With this rejection of Jerusalem’s holy place of worship, God had abolished appointed festivals and Sabbaths in Zion and despised king and priest alike (2:6). The festivals had been ignored or conducted with hypocrisy anyway, and many of the kings and priests had demonstrated no spiritual leadership. That even her prophets receive no vision from the Lord (2:9) means that in Judah all three levels of leadership—king, priest, and prophet—had failed. All that the people could do was silently mourn while wearing sackcloth and putting dust on their heads (2:10)—symbolic acts of great grief (see Job 16:15; Neh 9:1).

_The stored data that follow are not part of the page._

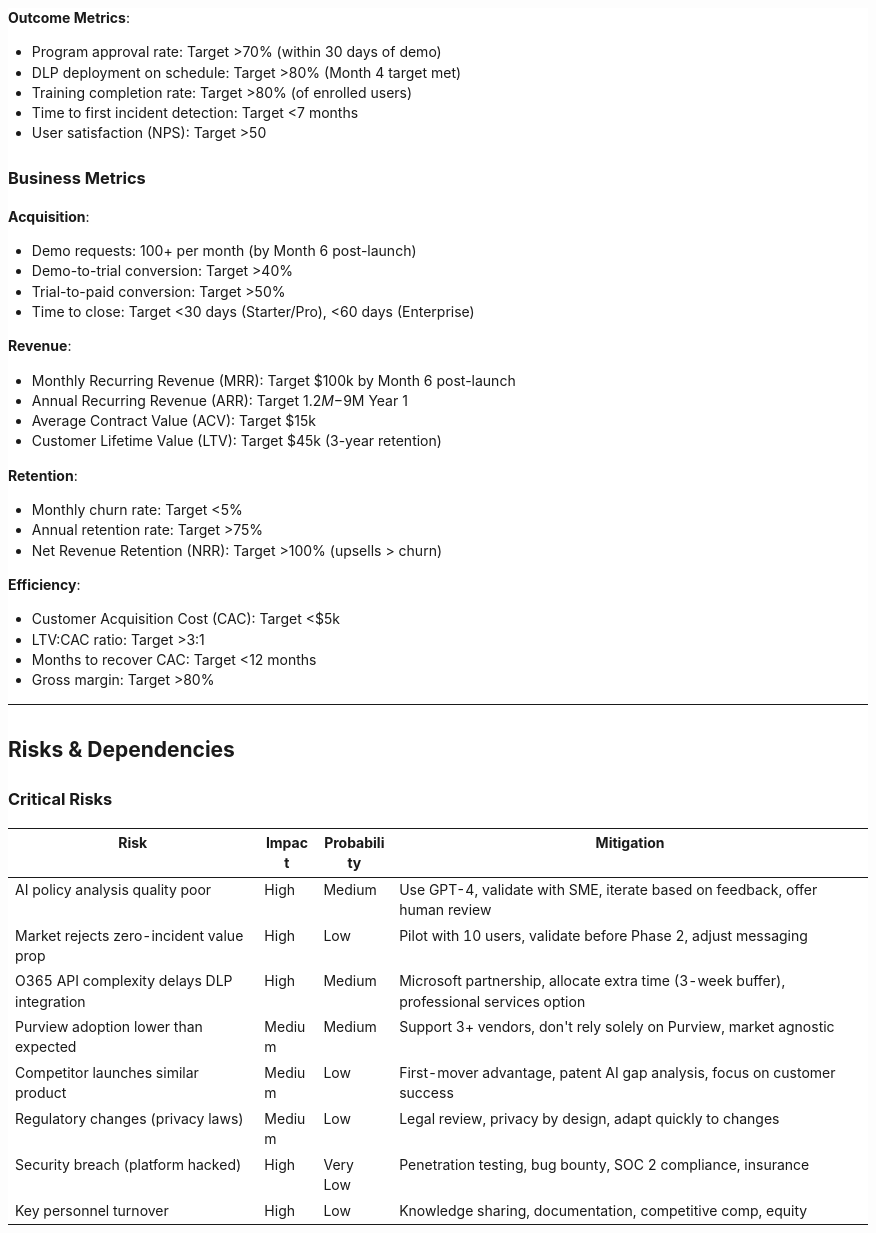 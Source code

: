 **Outcome Metrics**:
- Program approval rate: Target >70% (within 30 days of demo)
- DLP deployment on schedule: Target >80% (Month 4 target met)
- Training completion rate: Target >80% (of enrolled users)
- Time to first incident detection: Target <7 months
- User satisfaction (NPS): Target >50

### Business Metrics

**Acquisition**:
- Demo requests: 100+ per month (by Month 6 post-launch)
- Demo-to-trial conversion: Target >40%
- Trial-to-paid conversion: Target >50%
- Time to close: Target <30 days (Starter/Pro), <60 days (Enterprise)

**Revenue**:
- Monthly Recurring Revenue (MRR): Target $100k by Month 6 post-launch
- Annual Recurring Revenue (ARR): Target $1.2M-$9M Year 1
- Average Contract Value (ACV): Target $15k
- Customer Lifetime Value (LTV): Target $45k (3-year retention)

**Retention**:
- Monthly churn rate: Target <5%
- Annual retention rate: Target >75%
- Net Revenue Retention (NRR): Target >100% (upsells > churn)

**Efficiency**:
- Customer Acquisition Cost (CAC): Target <$5k
- LTV:CAC ratio: Target >3:1
- Months to recover CAC: Target <12 months
- Gross margin: Target >80%

---

## Risks & Dependencies

### Critical Risks

| Risk | Impact | Probability | Mitigation |
|------|--------|-------------|------------|
| AI policy analysis quality poor | High | Medium | Use GPT-4, validate with SME, iterate based on feedback, offer human review |
| Market rejects zero-incident value prop | High | Low | Pilot with 10 users, validate before Phase 2, adjust messaging |
| O365 API complexity delays DLP integration | High | Medium | Microsoft partnership, allocate extra time (3-week buffer), professional services option |
| Purview adoption lower than expected | Medium | Medium | Support 3+ vendors, don't rely solely on Purview, market agnostic |
| Competitor launches similar product | Medium | Low | First-mover advantage, patent AI gap analysis, focus on customer success |
| Regulatory changes (privacy laws) | Medium | Low | Legal review, privacy by design, adapt quickly to changes |
| Security breach (platform hacked) | High | Very Low | Penetration testing, bug bounty, SOC 2 compliance, insurance |
| Key personnel turnover | High | Low | Knowledge sharing, documentation, competitive comp, equity |
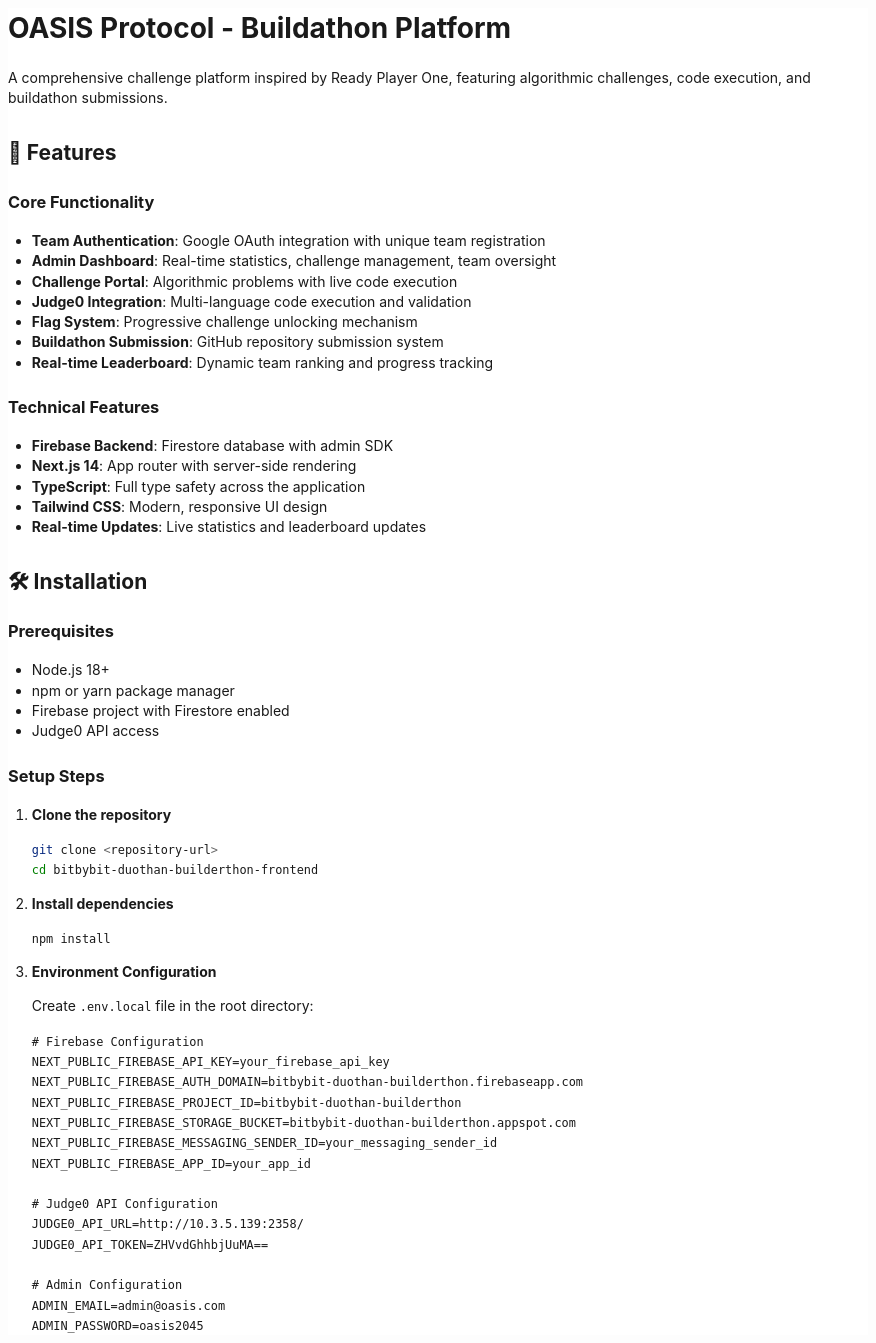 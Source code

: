 # OASIS Protocol - Buildathon Platform

A comprehensive challenge platform inspired by Ready Player One, featuring algorithmic challenges, code execution, and buildathon submissions.

## 🚀 Features

### Core Functionality
- **Team Authentication**: Google OAuth integration with unique team registration
- **Admin Dashboard**: Real-time statistics, challenge management, team oversight
- **Challenge Portal**: Algorithmic problems with live code execution
- **Judge0 Integration**: Multi-language code execution and validation
- **Flag System**: Progressive challenge unlocking mechanism
- **Buildathon Submission**: GitHub repository submission system
- **Real-time Leaderboard**: Dynamic team ranking and progress tracking

### Technical Features
- **Firebase Backend**: Firestore database with admin SDK
- **Next.js 14**: App router with server-side rendering
- **TypeScript**: Full type safety across the application
- **Tailwind CSS**: Modern, responsive UI design
- **Real-time Updates**: Live statistics and leaderboard updates

## 🛠️ Installation

### Prerequisites
- Node.js 18+ 
- npm or yarn package manager
- Firebase project with Firestore enabled
- Judge0 API access

### Setup Steps

1. **Clone the repository**
   ```bash
   git clone <repository-url>
   cd bitbybit-duothan-builderthon-frontend
   ```

2. **Install dependencies**
   ```bash
   npm install
   ```

3. **Environment Configuration**
   
   Create `.env.local` file in the root directory:
   ```env
   # Firebase Configuration
   NEXT_PUBLIC_FIREBASE_API_KEY=your_firebase_api_key
   NEXT_PUBLIC_FIREBASE_AUTH_DOMAIN=bitbybit-duothan-builderthon.firebaseapp.com
   NEXT_PUBLIC_FIREBASE_PROJECT_ID=bitbybit-duothan-builderthon
   NEXT_PUBLIC_FIREBASE_STORAGE_BUCKET=bitbybit-duothan-builderthon.appspot.com
   NEXT_PUBLIC_FIREBASE_MESSAGING_SENDER_ID=your_messaging_sender_id
   NEXT_PUBLIC_FIREBASE_APP_ID=your_app_id

   # Judge0 API Configuration
   JUDGE0_API_URL=http://10.3.5.139:2358/
   JUDGE0_API_TOKEN=ZHVvdGhhbjUuMA==

   # Admin Configuration
   ADMIN_EMAIL=admin@oasis.com
   ADMIN_PASSWORD=oasis2045
   ```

2:11-14 As a witness to the destruction of [his] dear people, Jeremiah cannot stop weeping as he watches hungry children cry out to their mothers, who are unable to feed their starving little ones (2:11-12). But as painful as it was to witness this, Jeremiah did not lose sight of the reason his people were suffering: they’d earned God’s judgment for their sin. They needed to know this, in fact, so they could repent and not repeat their foolish decisions.

Jeremiah had chastised Judah’s lying prophets who’d failed to point out the people’s iniquity but instead told kings and people what they wanted to hear (2:14), thus contributing to their demise. Examples of false prophets from Jeremiah’s day include Pashhur, Hananiah, Ahab, Zedekiah, and Shemaiah (see Jer 20:1-6; 28:1-17; 29:21-32).

2:15-22 Judah’s enemies heaped scorn upon the people (2:15-16), but they weren’t their primary foe. The Babylonians, after all, were merely the bows, arrows, and spears in God’s hand used to accomplish what he had planned and ordained (2:17). Centuries before, when he’d established his covenant with Israel, he’d threatened judgment for their disobedience (see Deut 28:15-68). Then, after years of observing their idolatry, he specifically warned that he would use the Babylonians to punish his people (see 2 Kgs 20:17-18; Hab 1:6). Therefore, instead of simply moaning about their fate, God’s people needed to cry out in repentance and beg him for mercy (2:19-20).

When God is your biggest problem, he is also your only hope. His holiness is unchanging. So when it confronts you, you must do the adjusting.